Work instruction.
Show all lines containing "start" from the data below.

= = = = =

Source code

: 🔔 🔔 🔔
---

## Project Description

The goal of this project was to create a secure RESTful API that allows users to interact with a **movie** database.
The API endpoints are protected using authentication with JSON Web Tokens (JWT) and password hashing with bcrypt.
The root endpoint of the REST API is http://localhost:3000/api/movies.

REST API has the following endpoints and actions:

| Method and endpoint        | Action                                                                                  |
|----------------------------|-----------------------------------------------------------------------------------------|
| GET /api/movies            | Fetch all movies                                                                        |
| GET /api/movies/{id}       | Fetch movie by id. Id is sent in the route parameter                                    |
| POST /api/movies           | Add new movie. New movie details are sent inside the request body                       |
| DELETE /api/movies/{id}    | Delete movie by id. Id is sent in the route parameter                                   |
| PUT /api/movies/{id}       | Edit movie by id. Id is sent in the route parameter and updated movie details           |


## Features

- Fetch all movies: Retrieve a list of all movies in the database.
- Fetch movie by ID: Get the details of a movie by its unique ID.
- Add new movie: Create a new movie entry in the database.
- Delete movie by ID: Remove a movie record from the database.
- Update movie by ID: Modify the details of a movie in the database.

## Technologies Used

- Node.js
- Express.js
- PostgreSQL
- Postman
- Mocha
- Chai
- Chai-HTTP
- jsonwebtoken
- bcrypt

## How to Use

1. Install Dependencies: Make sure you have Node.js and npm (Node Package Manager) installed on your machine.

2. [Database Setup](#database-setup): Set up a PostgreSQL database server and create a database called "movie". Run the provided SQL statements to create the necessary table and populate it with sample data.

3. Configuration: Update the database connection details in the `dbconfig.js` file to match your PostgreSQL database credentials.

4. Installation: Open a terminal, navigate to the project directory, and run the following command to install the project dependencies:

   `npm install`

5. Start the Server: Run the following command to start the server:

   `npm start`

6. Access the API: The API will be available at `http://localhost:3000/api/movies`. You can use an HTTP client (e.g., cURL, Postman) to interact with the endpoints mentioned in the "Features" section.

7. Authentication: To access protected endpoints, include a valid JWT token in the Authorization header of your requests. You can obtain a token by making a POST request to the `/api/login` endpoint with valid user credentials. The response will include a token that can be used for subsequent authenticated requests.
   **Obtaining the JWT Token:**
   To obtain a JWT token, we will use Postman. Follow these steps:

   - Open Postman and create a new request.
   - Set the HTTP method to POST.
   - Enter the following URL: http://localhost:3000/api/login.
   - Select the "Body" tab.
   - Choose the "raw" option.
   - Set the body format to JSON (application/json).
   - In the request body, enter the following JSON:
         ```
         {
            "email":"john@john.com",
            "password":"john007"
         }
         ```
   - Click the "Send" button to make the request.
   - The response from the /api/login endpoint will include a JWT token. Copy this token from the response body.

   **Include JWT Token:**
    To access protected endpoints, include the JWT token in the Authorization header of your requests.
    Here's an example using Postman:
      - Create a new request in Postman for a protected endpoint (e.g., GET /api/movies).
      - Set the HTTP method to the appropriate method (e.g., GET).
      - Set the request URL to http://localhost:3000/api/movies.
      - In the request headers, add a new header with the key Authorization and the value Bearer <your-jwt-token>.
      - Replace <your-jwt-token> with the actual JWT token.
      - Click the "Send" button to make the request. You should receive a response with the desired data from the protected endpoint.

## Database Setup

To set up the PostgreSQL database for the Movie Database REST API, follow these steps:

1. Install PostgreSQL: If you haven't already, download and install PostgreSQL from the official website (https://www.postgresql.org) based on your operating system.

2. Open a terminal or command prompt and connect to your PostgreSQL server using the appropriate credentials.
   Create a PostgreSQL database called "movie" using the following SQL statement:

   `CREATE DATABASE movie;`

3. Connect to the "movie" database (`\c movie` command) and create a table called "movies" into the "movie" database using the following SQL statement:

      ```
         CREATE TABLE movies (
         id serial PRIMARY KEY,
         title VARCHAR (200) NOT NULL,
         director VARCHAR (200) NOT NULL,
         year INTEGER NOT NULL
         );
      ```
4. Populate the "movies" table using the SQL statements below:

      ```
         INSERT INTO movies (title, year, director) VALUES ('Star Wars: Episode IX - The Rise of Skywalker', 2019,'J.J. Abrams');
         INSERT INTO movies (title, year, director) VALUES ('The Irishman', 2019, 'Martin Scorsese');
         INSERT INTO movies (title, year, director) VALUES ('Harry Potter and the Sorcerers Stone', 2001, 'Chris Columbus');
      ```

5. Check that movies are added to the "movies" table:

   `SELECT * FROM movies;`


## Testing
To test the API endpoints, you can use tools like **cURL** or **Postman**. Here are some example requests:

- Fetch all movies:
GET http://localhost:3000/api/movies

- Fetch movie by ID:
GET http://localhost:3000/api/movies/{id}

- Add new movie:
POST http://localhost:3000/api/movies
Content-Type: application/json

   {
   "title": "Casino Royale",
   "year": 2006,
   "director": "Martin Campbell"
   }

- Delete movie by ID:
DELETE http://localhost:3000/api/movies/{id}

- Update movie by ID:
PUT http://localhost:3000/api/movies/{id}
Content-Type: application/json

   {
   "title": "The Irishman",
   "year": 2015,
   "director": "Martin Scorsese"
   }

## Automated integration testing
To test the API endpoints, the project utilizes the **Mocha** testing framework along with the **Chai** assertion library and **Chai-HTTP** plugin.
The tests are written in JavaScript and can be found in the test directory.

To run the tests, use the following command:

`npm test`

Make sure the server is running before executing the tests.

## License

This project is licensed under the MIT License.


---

= = = = =

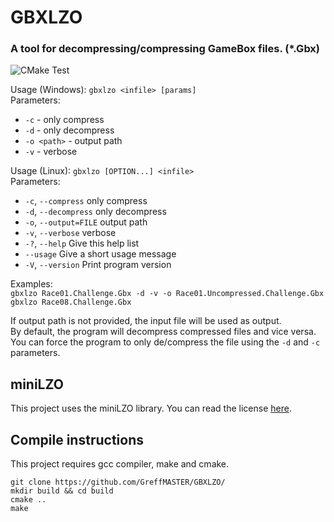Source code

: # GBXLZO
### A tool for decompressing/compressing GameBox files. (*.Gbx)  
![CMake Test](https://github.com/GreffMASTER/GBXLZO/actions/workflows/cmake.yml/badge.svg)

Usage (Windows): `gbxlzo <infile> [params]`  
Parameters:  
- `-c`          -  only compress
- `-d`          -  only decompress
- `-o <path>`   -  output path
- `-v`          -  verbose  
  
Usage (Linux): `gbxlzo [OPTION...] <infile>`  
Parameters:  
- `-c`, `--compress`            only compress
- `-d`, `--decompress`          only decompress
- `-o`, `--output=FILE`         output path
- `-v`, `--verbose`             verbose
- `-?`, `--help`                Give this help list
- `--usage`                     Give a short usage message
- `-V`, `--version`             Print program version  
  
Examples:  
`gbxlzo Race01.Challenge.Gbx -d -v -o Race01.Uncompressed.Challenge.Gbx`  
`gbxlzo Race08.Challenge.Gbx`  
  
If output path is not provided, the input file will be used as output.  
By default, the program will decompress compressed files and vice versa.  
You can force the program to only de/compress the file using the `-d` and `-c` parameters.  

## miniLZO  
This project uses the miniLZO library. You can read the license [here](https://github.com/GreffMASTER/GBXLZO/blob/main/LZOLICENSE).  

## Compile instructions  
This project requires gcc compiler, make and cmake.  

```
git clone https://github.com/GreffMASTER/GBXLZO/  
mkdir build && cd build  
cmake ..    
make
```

= = = = =

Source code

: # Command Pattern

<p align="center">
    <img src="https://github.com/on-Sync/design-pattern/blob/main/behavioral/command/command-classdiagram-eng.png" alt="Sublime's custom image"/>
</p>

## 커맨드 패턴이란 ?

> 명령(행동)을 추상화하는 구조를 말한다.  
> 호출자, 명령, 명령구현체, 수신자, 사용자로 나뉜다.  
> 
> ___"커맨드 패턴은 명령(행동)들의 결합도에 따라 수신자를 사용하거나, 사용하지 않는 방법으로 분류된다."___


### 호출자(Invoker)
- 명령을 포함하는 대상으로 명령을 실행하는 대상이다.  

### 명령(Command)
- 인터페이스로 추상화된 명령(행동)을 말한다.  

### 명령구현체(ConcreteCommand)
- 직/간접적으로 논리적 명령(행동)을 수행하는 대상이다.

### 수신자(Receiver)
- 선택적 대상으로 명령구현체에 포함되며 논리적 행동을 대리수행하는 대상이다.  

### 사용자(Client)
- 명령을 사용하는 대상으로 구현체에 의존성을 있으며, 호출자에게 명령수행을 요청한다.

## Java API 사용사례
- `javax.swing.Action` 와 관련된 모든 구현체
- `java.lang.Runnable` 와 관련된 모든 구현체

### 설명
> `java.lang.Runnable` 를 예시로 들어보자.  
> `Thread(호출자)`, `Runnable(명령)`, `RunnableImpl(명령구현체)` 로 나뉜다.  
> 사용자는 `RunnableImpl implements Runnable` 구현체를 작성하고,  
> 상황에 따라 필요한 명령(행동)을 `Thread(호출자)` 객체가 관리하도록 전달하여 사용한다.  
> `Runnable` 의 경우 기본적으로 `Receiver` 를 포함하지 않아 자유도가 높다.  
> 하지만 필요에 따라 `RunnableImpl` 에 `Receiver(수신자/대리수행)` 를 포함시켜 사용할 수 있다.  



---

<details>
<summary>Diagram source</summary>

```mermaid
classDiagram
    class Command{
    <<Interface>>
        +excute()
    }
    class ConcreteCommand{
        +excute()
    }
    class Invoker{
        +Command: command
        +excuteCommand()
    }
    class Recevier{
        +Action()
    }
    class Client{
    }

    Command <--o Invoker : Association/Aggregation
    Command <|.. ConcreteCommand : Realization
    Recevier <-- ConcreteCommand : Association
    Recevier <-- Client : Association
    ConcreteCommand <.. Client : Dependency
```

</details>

= = = = =

Output of the task.
5. Start the Server: Run the following command to start the server:
   `npm start`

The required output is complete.